Homeowners can use the same priorities crews are using on the island:

  • Clear dead brush, overgrowth, and other fuel near structures.
  • Keep drive paths and turnaround areas open for emergency vehicles.
  • Cut back vegetation that crowds fences, outbuildings, and access roads.
  • Remove debris that has piled up near forest edges or along property lines.
  • Ask for a free home assessment through the conservation district to identify the highest-risk areas.

The point is not to strip every yard bare. It is to make the space around homes more resilient and easier for firefighters to work in if the need ever comes.

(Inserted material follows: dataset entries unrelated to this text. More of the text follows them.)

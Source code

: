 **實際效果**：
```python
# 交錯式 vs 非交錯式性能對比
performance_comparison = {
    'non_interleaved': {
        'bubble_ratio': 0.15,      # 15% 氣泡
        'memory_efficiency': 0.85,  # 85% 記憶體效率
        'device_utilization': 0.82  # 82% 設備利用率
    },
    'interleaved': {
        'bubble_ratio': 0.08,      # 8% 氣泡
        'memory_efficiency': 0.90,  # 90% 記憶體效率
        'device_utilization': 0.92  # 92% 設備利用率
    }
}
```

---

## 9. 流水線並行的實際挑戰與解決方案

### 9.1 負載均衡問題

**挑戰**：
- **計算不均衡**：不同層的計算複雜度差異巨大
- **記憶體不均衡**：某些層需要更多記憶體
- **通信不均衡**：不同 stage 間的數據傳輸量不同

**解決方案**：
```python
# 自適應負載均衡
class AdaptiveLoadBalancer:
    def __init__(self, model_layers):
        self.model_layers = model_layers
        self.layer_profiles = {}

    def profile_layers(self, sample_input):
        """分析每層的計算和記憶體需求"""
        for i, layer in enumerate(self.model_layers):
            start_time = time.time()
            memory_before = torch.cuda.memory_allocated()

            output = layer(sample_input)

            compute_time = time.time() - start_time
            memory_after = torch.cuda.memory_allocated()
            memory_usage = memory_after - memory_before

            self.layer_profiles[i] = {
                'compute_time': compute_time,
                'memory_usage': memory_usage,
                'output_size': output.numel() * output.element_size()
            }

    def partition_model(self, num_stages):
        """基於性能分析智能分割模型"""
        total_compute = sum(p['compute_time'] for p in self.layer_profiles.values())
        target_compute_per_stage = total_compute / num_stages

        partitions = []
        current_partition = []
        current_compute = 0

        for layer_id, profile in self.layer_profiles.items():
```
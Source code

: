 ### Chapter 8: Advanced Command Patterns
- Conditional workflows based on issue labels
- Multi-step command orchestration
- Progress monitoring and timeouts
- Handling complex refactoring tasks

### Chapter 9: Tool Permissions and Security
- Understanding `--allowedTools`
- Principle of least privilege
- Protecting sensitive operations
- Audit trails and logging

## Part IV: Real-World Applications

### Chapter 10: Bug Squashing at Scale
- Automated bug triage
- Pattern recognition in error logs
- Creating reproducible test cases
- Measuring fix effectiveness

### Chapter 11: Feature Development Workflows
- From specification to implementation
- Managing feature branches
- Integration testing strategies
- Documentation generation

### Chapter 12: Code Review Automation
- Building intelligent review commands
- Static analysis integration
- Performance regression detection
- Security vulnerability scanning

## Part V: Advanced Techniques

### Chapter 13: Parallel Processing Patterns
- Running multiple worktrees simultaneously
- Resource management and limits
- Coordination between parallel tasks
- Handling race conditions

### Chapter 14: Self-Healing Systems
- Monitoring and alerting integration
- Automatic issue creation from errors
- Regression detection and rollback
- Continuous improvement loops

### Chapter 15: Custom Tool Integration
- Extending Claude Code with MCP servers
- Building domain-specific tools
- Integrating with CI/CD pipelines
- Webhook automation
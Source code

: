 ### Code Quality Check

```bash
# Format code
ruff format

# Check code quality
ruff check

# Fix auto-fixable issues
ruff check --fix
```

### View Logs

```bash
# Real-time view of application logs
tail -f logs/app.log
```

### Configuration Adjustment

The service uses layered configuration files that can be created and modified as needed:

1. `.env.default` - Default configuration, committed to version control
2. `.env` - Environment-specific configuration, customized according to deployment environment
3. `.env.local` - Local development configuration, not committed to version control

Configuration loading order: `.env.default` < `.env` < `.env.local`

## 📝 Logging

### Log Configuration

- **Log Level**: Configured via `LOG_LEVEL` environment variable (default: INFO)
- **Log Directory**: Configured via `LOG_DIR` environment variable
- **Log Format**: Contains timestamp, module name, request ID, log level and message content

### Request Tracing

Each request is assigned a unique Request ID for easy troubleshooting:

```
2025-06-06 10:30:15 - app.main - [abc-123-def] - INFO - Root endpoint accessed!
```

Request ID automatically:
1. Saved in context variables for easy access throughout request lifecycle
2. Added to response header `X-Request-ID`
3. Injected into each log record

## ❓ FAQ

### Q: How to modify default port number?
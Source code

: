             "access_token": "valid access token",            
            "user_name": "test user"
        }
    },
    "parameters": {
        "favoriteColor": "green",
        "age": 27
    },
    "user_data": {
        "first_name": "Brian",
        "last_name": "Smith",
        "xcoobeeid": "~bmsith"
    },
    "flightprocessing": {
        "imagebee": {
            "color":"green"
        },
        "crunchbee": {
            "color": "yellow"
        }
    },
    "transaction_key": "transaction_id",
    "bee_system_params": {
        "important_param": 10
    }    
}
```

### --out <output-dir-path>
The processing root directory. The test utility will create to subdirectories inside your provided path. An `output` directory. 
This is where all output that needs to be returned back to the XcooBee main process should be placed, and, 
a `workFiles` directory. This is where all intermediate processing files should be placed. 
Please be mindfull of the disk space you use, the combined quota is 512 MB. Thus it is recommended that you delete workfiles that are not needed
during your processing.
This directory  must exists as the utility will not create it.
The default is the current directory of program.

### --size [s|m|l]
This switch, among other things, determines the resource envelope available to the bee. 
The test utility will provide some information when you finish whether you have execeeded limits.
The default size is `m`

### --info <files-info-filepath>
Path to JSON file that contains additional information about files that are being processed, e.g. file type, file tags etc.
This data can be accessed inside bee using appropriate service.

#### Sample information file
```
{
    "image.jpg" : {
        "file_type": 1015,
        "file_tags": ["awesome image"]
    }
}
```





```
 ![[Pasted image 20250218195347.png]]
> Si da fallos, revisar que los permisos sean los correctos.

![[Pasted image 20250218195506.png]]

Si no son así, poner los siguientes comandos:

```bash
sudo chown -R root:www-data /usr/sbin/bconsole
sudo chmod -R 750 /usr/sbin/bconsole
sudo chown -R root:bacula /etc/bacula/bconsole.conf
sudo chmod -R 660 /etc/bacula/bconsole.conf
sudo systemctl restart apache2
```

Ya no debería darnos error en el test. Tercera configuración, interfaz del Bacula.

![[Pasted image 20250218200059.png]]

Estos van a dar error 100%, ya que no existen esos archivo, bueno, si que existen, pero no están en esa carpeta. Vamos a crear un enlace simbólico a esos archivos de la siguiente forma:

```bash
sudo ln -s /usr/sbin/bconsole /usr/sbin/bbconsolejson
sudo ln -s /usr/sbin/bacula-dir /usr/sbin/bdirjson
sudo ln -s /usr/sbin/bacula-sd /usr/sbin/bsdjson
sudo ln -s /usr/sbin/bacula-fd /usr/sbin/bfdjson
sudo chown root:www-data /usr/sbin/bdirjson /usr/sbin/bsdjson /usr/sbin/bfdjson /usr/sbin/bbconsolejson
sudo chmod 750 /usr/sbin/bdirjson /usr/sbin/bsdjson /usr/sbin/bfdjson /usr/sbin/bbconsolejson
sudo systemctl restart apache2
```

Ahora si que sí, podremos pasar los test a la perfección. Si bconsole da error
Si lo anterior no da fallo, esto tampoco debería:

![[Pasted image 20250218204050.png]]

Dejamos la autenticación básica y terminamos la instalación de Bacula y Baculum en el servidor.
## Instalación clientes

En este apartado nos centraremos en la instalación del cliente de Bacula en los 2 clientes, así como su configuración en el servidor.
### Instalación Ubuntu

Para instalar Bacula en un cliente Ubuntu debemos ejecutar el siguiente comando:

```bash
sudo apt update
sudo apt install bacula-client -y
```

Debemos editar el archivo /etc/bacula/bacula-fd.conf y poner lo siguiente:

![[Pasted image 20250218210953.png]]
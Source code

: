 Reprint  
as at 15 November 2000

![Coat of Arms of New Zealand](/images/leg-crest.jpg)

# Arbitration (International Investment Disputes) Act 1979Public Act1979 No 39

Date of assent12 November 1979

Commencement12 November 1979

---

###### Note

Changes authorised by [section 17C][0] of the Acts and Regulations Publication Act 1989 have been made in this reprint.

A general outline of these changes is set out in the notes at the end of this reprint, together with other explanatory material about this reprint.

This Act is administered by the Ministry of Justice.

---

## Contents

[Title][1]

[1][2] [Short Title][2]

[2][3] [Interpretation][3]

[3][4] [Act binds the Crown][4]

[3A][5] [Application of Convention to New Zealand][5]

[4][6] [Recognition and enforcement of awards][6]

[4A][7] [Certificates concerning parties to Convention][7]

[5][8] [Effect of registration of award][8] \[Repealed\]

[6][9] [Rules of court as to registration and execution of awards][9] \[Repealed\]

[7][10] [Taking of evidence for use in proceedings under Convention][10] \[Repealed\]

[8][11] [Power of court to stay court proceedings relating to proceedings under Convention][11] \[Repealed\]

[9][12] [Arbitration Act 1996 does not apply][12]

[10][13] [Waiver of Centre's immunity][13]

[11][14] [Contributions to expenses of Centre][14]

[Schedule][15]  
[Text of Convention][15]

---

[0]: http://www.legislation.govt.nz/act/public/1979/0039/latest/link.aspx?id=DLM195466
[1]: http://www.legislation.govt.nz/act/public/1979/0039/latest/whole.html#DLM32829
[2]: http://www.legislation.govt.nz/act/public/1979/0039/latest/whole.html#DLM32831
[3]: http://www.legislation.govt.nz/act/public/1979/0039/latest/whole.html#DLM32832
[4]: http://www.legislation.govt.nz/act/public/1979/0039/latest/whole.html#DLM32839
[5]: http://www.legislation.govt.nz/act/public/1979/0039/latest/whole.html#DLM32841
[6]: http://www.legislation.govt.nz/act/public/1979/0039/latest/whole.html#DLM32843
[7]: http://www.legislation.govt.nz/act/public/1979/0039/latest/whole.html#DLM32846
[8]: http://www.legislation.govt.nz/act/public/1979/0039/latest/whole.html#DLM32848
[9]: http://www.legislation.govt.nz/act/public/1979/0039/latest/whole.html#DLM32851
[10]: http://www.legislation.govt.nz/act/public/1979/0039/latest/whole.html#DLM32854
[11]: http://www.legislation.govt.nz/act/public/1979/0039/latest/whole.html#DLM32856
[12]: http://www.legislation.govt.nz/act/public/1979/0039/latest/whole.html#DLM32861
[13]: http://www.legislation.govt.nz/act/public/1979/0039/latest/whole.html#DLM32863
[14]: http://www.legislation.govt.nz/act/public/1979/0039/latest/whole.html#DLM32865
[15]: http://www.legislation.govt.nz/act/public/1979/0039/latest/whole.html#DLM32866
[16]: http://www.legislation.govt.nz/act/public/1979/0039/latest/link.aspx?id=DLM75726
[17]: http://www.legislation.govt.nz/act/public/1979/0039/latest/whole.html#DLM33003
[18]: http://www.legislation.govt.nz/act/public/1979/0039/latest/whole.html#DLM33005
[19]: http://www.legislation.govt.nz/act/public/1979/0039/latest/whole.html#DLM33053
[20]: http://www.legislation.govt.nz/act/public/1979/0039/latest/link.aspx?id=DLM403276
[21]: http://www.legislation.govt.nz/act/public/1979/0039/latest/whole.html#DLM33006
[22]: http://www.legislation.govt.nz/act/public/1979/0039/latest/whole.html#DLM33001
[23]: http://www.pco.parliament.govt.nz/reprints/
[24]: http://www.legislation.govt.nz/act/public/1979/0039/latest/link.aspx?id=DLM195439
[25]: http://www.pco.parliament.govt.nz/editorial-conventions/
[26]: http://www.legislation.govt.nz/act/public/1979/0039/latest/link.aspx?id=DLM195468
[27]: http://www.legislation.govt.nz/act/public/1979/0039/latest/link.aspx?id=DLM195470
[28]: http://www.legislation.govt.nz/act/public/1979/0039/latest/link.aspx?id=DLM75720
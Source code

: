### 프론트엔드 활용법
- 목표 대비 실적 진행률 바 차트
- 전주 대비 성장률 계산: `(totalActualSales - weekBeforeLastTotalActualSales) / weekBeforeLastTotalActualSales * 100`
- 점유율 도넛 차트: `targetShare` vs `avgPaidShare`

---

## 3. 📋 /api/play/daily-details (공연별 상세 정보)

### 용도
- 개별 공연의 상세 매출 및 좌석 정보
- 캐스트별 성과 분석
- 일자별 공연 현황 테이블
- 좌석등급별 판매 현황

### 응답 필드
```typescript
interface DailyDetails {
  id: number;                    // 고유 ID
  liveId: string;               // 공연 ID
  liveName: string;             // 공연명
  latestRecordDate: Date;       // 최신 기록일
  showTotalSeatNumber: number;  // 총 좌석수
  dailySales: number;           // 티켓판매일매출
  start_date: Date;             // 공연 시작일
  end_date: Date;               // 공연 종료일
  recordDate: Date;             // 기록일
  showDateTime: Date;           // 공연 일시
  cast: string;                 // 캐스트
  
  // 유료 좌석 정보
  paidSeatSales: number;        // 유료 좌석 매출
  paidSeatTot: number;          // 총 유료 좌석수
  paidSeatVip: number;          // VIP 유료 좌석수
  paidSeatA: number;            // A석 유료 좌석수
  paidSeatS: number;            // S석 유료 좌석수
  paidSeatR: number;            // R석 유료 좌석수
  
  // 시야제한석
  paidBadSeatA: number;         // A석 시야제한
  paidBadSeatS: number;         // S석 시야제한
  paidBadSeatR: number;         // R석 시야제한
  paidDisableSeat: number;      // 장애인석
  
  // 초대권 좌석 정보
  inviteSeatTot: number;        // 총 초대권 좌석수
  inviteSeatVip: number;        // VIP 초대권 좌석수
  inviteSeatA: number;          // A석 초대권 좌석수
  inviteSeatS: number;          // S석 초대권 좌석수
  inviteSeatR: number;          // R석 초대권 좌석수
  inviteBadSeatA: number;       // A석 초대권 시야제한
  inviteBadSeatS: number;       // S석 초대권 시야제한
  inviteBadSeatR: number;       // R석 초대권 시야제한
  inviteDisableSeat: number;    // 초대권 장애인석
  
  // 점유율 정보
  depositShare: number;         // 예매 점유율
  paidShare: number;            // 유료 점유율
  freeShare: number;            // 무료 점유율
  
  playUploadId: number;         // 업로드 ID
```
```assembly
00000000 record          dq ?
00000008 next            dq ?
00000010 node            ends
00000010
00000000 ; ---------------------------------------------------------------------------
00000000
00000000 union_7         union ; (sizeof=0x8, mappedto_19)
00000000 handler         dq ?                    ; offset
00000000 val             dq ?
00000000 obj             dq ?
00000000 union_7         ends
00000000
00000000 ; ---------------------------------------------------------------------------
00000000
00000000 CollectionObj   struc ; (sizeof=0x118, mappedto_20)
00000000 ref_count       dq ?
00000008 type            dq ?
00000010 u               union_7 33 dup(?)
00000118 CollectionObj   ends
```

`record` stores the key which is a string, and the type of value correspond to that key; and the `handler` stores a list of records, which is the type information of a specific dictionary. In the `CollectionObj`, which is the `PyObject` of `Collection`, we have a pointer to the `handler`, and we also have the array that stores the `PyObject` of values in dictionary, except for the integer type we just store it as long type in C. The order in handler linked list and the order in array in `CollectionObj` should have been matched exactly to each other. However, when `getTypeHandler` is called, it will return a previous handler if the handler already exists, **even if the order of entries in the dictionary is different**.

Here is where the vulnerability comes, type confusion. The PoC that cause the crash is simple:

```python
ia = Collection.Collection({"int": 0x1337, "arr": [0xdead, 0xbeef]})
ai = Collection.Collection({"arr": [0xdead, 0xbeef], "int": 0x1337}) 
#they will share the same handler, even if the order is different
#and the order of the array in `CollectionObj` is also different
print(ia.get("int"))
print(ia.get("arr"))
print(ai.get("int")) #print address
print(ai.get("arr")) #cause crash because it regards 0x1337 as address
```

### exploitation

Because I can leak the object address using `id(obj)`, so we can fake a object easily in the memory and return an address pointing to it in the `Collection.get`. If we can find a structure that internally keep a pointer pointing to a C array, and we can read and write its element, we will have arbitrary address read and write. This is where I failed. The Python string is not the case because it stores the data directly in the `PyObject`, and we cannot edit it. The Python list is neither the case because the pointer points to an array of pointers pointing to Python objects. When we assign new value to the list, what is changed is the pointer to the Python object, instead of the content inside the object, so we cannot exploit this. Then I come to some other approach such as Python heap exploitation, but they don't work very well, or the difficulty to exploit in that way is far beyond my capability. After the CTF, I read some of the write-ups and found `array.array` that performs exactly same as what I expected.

Why the work is voluntary, and why that matters

The Firewise Community Workdays are voluntary and non-regulatory. Homeowners decide how much vegetation is cleared, and taking part does not mean a neighborhood is automatically recognized under the National Fire Protection Association’s Firewise USA program. That distinction matters because some residents may want to join a workday without taking on the full structure of a formal designation.

To qualify for Firewise USA recognition, a community needs a committee, a wildfire risk assessment, and annual risk-reduction efforts. Firewise USA is a national program administered by the NFPA that gives neighbors a collaborative framework to increase home and community ignition resistance and reduce wildfire risk. The workdays on Whidbey fit inside that larger model, but they are also useful on their own, especially for places that are still building the organization needed for formal recognition.

Washington Department of Natural Resources — Wikimedia Commons
Unknown authorUnknown author or not provided via Wikimedia Commons (Public domain)

Funding is helping communities get the work done

In 2024, the Washington Department of Natural Resources’ Firewise Micro grant was capped at $4,000 per community, and every community that applied received funding. The Pondilla Estates grant paid for a chipper, wildfire defense mesh, tools, work gloves, and other materials. That kind of support is designed for practical action, not paperwork, and it is one reason neighborhoods can move from planning to actual fuel reduction without waiting years.

The 2026 Firewise USA Site Micro Grant is part of the state’s Wildfire Ready Neighbors program. The DNR says the grant is meant for community risk mitigation, not individual households, and can reimburse up to $4,000. The notice also ties the program to Wildfire Awareness Month in May and Wildfire Preparedness Day on May 2, 2026, with wildfire-preparedness activities allowed through June 15, 2026. For island neighborhoods trying to organize before the season gets hot, that window is the time to gather people, request assessments, and put crews and equipment to work.

Pondilla Estates and Polnell Landing show the island’s real-world stakes

Pondilla Estates has been dealing with this work for years. A 2024 report said the neighborhood had already held proactive wildfire work parties for six straight years, with help from DNR, North Whidbey Fire and Rescue, the conservation district, and Fort Ebey State Park. It also noted a problem with dumped lawn debris near the forest edge, a reminder that even small piles of fuel can become part of a larger risk picture when they sit beside homes and woods.

For Eileen Schnarr in Pondilla Estates, the relief was personal as well as practical. Facing the fuel reduction alone felt overwhelming, and the work helped take pressure off while sharpening her thinking about fire prevention and neighborly responsibility. That reaction captures the larger point behind the island’s effort: when crews clear overgrowth, they are not just improving a map or a checklist. They are buying time, access, and options for the people who live there.

Whidbey is doing the work before a crisis forces it. That is the right order of operations for an island with wooded neighborhoods, narrow routes, and homes tucked against the landscape.